Introduction:
In this question, we are asked to determine the total number of non-isomorphic groups of order 142. To solve this problem, we need to understand the concept of group isomorphism and apply it to the given order.

Group Isomorphism:
Group isomorphism is a relation between two groups that preserves the group structure. Two groups, G and H, are isomorphic if there exists a bijective function (one-to-one correspondence) f from G to H such that for any two elements a and b in G, the operation on a and b is the same as the operation on f(a) and f(b) in H.

Key Point:
The number of non-isomorphic groups of a given order can be determined by finding the number of distinct isomorphism classes of groups of that order.

Prime Factorization:
To determine the number of non-isomorphic groups of order 142, we first need to factorize 142 into its prime factors. The prime factorization of 142 is 2 × 71.

Key Point:
The number of non-isomorphic groups of order p × q, where p and q are distinct prime numbers, is equal to the number of non-isomorphic groups of order p multiplied by the number of non-isomorphic groups of order q.

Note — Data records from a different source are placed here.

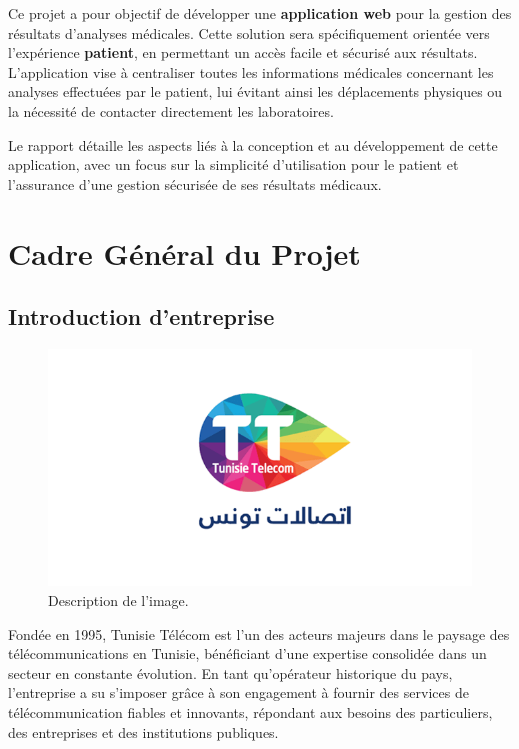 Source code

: \documentclass[12pt,a4paper]{report}
\begin{document}
Ce projet a pour objectif de développer une \textbf{application web} pour la gestion des résultats d'analyses médicales. Cette solution sera spécifiquement orientée vers l'expérience \textbf{patient}, en permettant un accès facile et sécurisé aux résultats. L'application vise à centraliser toutes les informations médicales concernant les analyses effectuées par le patient, lui évitant ainsi les déplacements physiques ou la nécessité de contacter directement les laboratoires.

Le rapport détaille les aspects liés à la conception et au développement de cette application, avec un focus sur la simplicité d'utilisation pour le patient et l'assurance d'une gestion sécurisée de ses résultats médicaux.

\chapter{Cadre Général du Projet}


\section{Introduction d’entreprise }
\begin{figure}[h]
    \centering
    \includegraphics[width=\textwidth]{./img/tt.png}
    \caption{Description de l'image.}
\end{figure}

Fondée en 1995, Tunisie Télécom est l'un des acteurs majeurs dans le paysage des télécommunications en Tunisie, bénéficiant d’une expertise consolidée dans un secteur en constante évolution. En tant qu’opérateur historique du pays, l’entreprise a su s’imposer grâce à son engagement à fournir des services de télécommunication fiables et innovants, répondant aux besoins des particuliers, des entreprises et des institutions publiques.
\end{document}
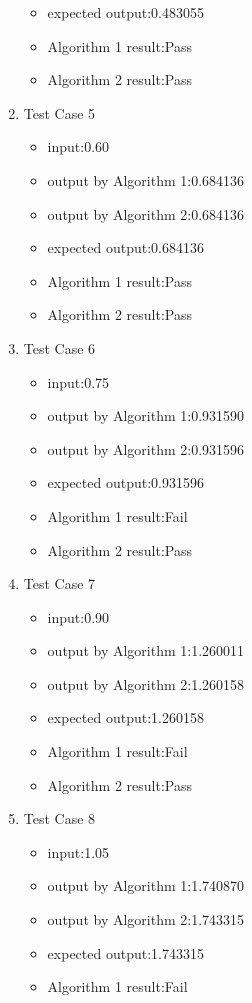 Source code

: \documentclass[10pt,a4paper,twoside]{article}
\begin{document}
\begin{enumerate}
\begin{itemize}
    \item expected output:0.483055
    \item Algorithm 1 result:Pass
    \item Algorithm 2 result:Pass
\end{itemize}
\item 
Test Case 5
\begin{itemize}
    \item input:0.60
    \item output by Algorithm 1:0.684136
    \item output by Algorithm 2:0.684136
    \item expected output:0.684136
    \item Algorithm 1 result:Pass
    \item Algorithm 2 result:Pass
\end{itemize}
\item 
Test Case 6
\begin{itemize}
    \item input:0.75
    \item output by Algorithm 1:0.931590
    \item output by Algorithm 2:0.931596
    \item expected output:0.931596
    \item Algorithm 1 result:Fail
    \item Algorithm 2 result:Pass
\end{itemize}
\item 
Test Case 7
\begin{itemize}
    \item input:0.90
    \item output by Algorithm 1:1.260011
    \item output by Algorithm 2:1.260158
    \item expected output:1.260158
    \item Algorithm 1 result:Fail
    \item Algorithm 2 result:Pass
\end{itemize}
\item 
Test Case 8
\begin{itemize}
    \item input:1.05
    \item output by Algorithm 1:1.740870
    \item output by Algorithm 2:1.743315
    \item expected output:1.743315
    \item Algorithm 1 result:Fail

\end{itemize}
\end{enumerate}
\end{document}
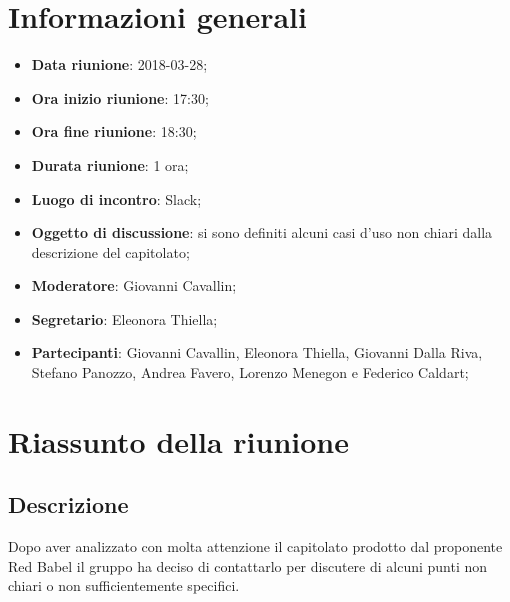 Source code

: \section{Informazioni generali}
	\begin{itemize}
		\item \textbf{Data riunione}: 2018-03-28;
		\item \textbf{Ora inizio riunione}: 17:30;
		\item \textbf{Ora fine riunione}: 18:30;
		\item \textbf{Durata riunione}: 1 ora;
		\item \textbf{Luogo di incontro}: Slack;
		\item \textbf{Oggetto di discussione}: si sono definiti alcuni casi d'uso non chiari dalla descrizione del capitolato;
		\item \textbf{Moderatore}: Giovanni Cavallin;
		\item \textbf{Segretario}: Eleonora Thiella;
		\item \textbf{Partecipanti}: Giovanni Cavallin, Eleonora Thiella, Giovanni Dalla Riva, Stefano Panozzo, Andrea Favero, Lorenzo Menegon e Federico Caldart;
	\end{itemize}

\section{Riassunto della riunione}
	\subsection{Descrizione}
	Dopo aver analizzato con molta attenzione il capitolato prodotto dal proponente Red Babel il gruppo ha deciso di contattarlo per discutere di alcuni punti non chiari o non sufficientemente specifici.
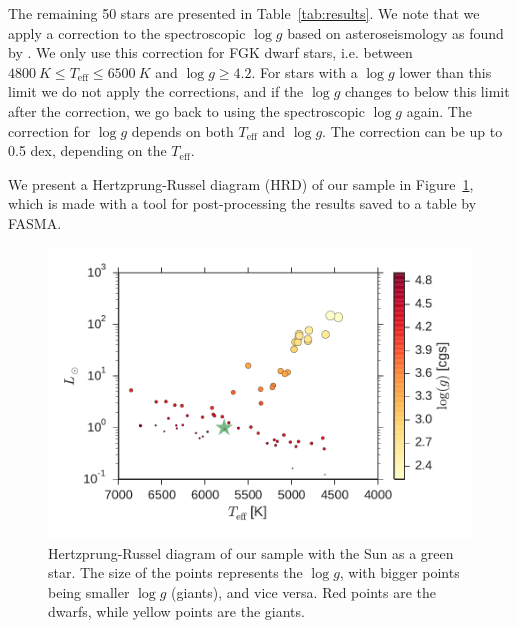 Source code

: \documentclass{aa}
\begin{document}
The remaining 50 stars are presented in Table~\ref{tab:results}. We note that we
apply a correction to the spectroscopic $\log g$ based on asteroseismology as
found by \citet{Mortier2014}. We only use this correction for FGK dwarf stars,
i.e. between $\SI{4800}{K}\leq T_\mathrm{eff} \leq \SI{6500}{K}$ and $\log
g\geq4.2$. For stars with a $\log g$ lower than this limit we do not apply the
corrections, and if the $\log g$ changes to below this limit after the
correction, we go back to using the spectroscopic $\log g$ again. The correction
for $\log g$ depends on both $T_\mathrm{eff}$ and $\log g$. The correction can
be up to 0.5 dex, depending on the $T_\mathrm{eff}$.

We present a Hertzprung-Russel diagram (HRD) of our sample in
Figure~\ref{fig:HRD}, which is made with a tool for post-processing the results
saved to a table by FASMA.

\begin{figure}[tpb]
    \centering
    \includegraphics[width=1.0\linewidth,natwidth=440,natheight=290]{figures/HR.pdf}
    \caption{Hertzprung-Russel diagram of our sample with the Sun as a green
    star. The size of the points represents the $\log g$, with bigger points
    being smaller $\log g$ (giants), and vice versa. Red points are the dwarfs, while yellow points are the
    giants.}
    \label{fig:HRD}
\end{figure}
\end{document}
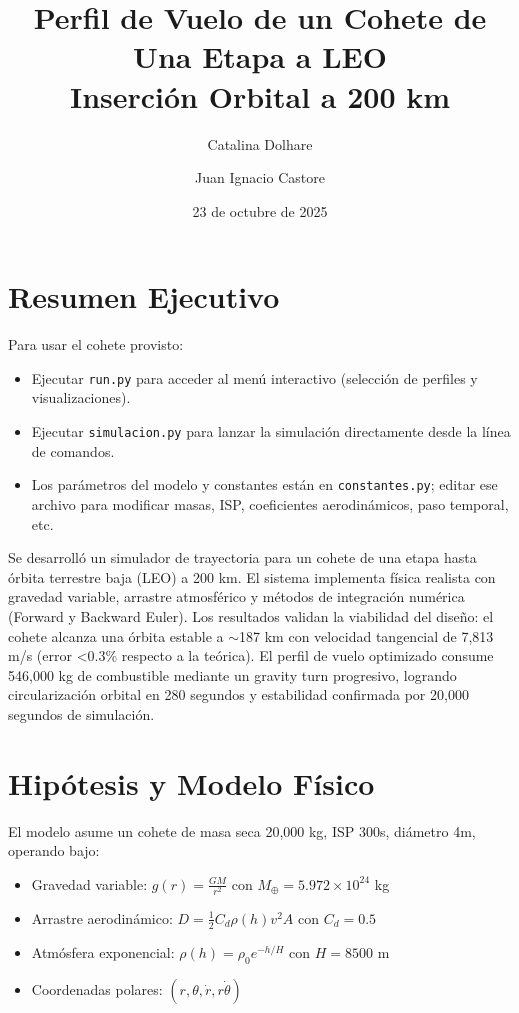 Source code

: \documentclass[10pt,a4paper]{article}
\title{\vspace{-1cm}\textbf{Perfil de Vuelo de un Cohete de Una Etapa a LEO}\\\large Inserción Orbital a 200 km}
\author{Catalina Dolhare \and Juan Ignacio Castore}
\date{23 de octubre de 2025}
\begin{document}
\maketitle
\thispagestyle{fancy}

\section*{Resumen Ejecutivo}
Para usar el cohete provisto:
\begin{itemize}
    \item Ejecutar \texttt{run.py} para acceder al menú interactivo (selección de perfiles y visualizaciones).
    \item Ejecutar \texttt{simulacion.py} para lanzar la simulación directamente desde la línea de comandos.
    \item Los parámetros del modelo y constantes están en \texttt{constantes.py}; editar ese archivo para modificar masas, ISP, coeficientes aerodinámicos, paso temporal, etc.
\end{itemize}
\noindent Se desarrolló un simulador de trayectoria para un cohete de una etapa hasta órbita terrestre baja (LEO) a 200 km. El sistema implementa física realista con gravedad variable, arrastre atmosférico y métodos de integración numérica (Forward y Backward Euler). Los resultados validan la viabilidad del diseño: el cohete alcanza una órbita estable a $\sim$187 km con velocidad tangencial de 7,813 m/s (error <0.3\% respecto a la teórica). El perfil de vuelo optimizado consume 546,000 kg de combustible mediante un gravity turn progresivo, logrando circularización orbital en 280 segundos y estabilidad confirmada por 20,000 segundos de simulación.

\section{Hipótesis y Modelo Físico}

El modelo asume un cohete de masa seca 20,000 kg, ISP 300s, diámetro 4m, operando bajo:
\begin{itemize}
    \item Gravedad variable: $g(r) = \frac{GM}{r^2}$ con $M_\oplus = 5.972 \times 10^{24}$ kg
    \item Arrastre aerodinámico: $D = \frac{1}{2}C_d\rho(h)v^2A$ con $C_d=0.5$
    \item Atmósfera exponencial: $\rho(h) = \rho_0 e^{-h/H}$ con $H=8500$ m
    \item Coordenadas polares: $(r, \theta, \dot{r}, r\dot{\theta})$
\end{itemize}
\end{document}
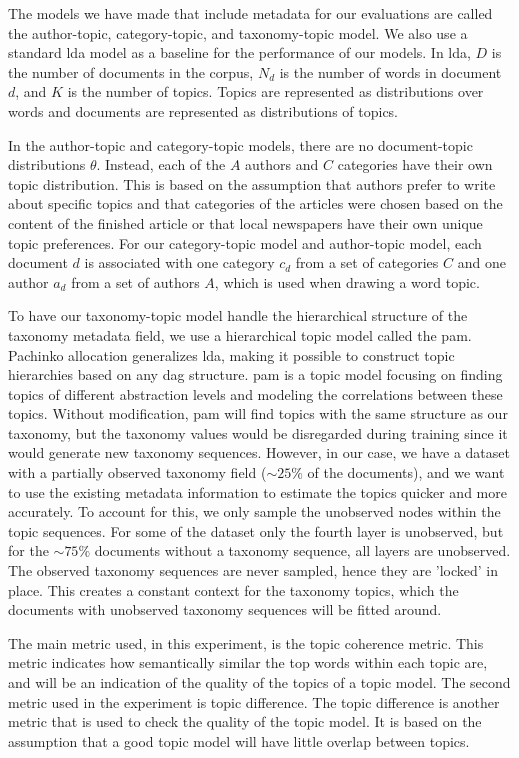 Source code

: The models we have made that include metadata for our evaluations are called the author-topic, category-topic, and taxonomy-topic model.
We also use a standard \gls{lda} model as a baseline for the performance of our models.
In \gls{lda}, $D$ is the number of documents in the corpus, $N_d$ is the number of words in document $d$, and $K$ is the number of topics.
Topics are represented as distributions over words and documents are represented as distributions of topics.

In the author-topic and category-topic models, there are no document-topic distributions $\theta$.
Instead, each of the $A$ authors and $C$ categories have their own topic distribution.
This is based on the assumption that authors prefer to write about specific topics and that categories of the articles were chosen based on the content of the finished article or that local newspapers have their own unique topic preferences.
For our category-topic model and author-topic model, each document $d$ is associated with one category $c_d$ from a set of categories $C$ and one author $a_d$ from a set of authors $A$, which is used when drawing a word topic.

To have our taxonomy-topic model handle the hierarchical structure of the taxonomy metadata field, we use a hierarchical topic model called the \acrfull{pam}.
Pachinko allocation generalizes \gls{lda}, making it possible to construct topic hierarchies based on any \gls{dag} structure.
\gls{pam} is a topic model focusing on finding topics of different abstraction levels and modeling the correlations between these topics.
Without modification, \gls{pam} will find topics with the same structure as our taxonomy, but the taxonomy values would be disregarded during training since it would generate new taxonomy sequences.
However, in our case, we have a dataset with a partially observed taxonomy field (${\sim}25\%$ of the documents), and we want to use the existing metadata information to estimate the topics quicker and more accurately.
To account for this, we only sample the unobserved nodes within the topic sequences.
For some of the dataset only the fourth layer is unobserved, but for the ${\sim}75\%$ documents without a taxonomy sequence, all layers are unobserved.
The observed taxonomy sequences are never sampled, hence they are 'locked' in place.
This creates a constant context for the taxonomy topics, which the documents with unobserved taxonomy sequences will be fitted around.

The main metric used, in this experiment, is the topic coherence metric.
This metric indicates how semantically similar the top words within each topic are, and will be an indication of the quality of the topics of a topic model.
The second metric used in the experiment is topic difference.
The topic difference is another metric that is used to check the quality of the topic model.
It is based on the assumption that a good topic model will have little overlap between topics.

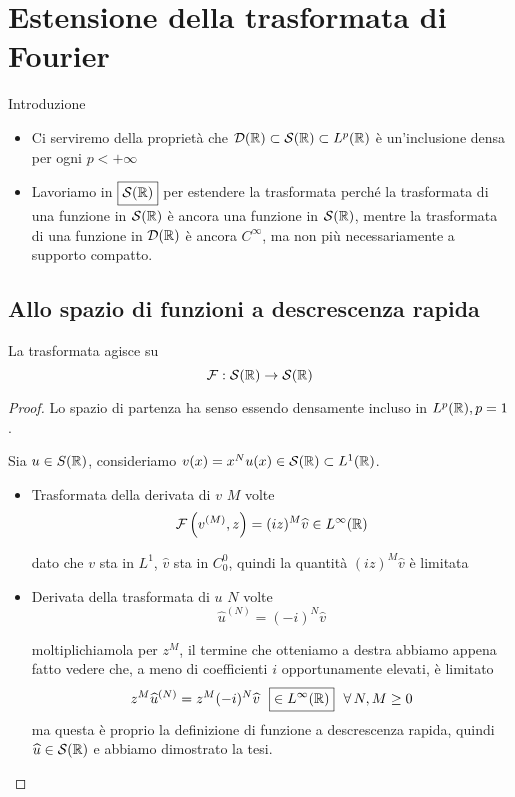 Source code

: \section{Estensione della trasformata di Fourier}

Introduzione
\begin{itemize}
\item Ci serviremo della proprietà che $\mathcal{D}(\mathbb{R}) \subset \mathcal{S}(\mathbb{R}) \subset L^{p}(\mathbb{R})$ è un'inclusione densa per ogni $p < + \infty $
\item Lavoriamo in $\boxed{\mathcal{S}(\mathbb{R})}$ per estendere la trasformata perché la trasformata di una funzione in $\mathcal{S}(\mathbb{R})$ è ancora una funzione in $\mathcal{S}(\mathbb{R})$, mentre la trasformata di una funzione in $\mathcal{D}(\mathbb{R})$ è ancora $C^{\infty}$, ma non più necessariamente a supporto compatto.
\end{itemize}

\subsection{Allo spazio di funzioni a descrescenza rapida}

\begin{thm}
La trasformata agisce su
\begin{equation*}
\mathcal{F} : \mathcal{S}(\mathbb{R})\rightarrow \mathcal{S}(\mathbb{R})
\end{equation*}
\end{thm}
\begin{proof}

Lo spazio di partenza ha senso essendo densamente incluso in $L^{p}(\mathbb{R}), p = 1$.

Sia $u\in S(\mathbb{R})$, consideriamo $v(x) = x^{N} u(x) \in \mathcal{S}(\mathbb{R}) \subset L^{1}(\mathbb{R})$.
\begin{itemize}
\item Trasformata della derivata di $v$ $M$ volte
\begin{equation*}
\mathcal{F}\left(v^{(M)}, z\right) = (iz)^{M}\widehat{v} \in L^{\infty}(\mathbb{R})
\end{equation*}

dato che $v$ sta in $L^{1}$, $\hat{v}$ sta in $C^{0}_{0}$, quindi la quantità $(iz)^{M}\hat{v}$ è limitata
\item Derivata della trasformata di $u$ $N$ volte
\begin{equation*}
\hat{u}^{(N)} = (- i)^{N}\hat{v}
\end{equation*}

moltiplichiamola per $z^{M}$, il termine che otteniamo a destra abbiamo appena fatto vedere che, a meno di coefficienti $i$ opportunamente elevati, è limitato
\begin{equation*}
z^{M}\hat{u}^{(N)} = z^{M}(- i)^{N}\hat{v} \ \ \boxed{\in L^{\infty}(\RR)} \ \ \forall N, M\geq 0
\end{equation*}ma questa è proprio la definizione di funzione a descrescenza rapida, quindi $\widehat{u} \in \mathcal{S}(\mathbb{R})$ e abbiamo dimostrato la tesi.
\end{itemize}
\end{proof}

Step 1: Number of Non-Isomorphic Groups of Order 2:
The number of non-isomorphic groups of order 2 is 1. This is because the only group of order 2 is the cyclic group of order 2, which is isomorphic to itself.

Step 2: Number of Non-Isomorphic Groups of Order 71:
To determine the number of non-isomorphic groups of order 71, we can use the fact that groups of prime order are cyclic. Therefore, the number of non-isomorphic groups of order 71 is also 1.

Step 3: Total Number of Non-Isomorphic Groups:
Using the key point mentioned earlier, the total number of non-isomorphic groups of order 142 is equal to the number of non-isomorphic groups of order 2 multiplied by the number of non-isomorphic groups of order 71, which is 1 × 1 = 1.

Conclusion:
The total number of non-isomorphic groups of order 142 is 1.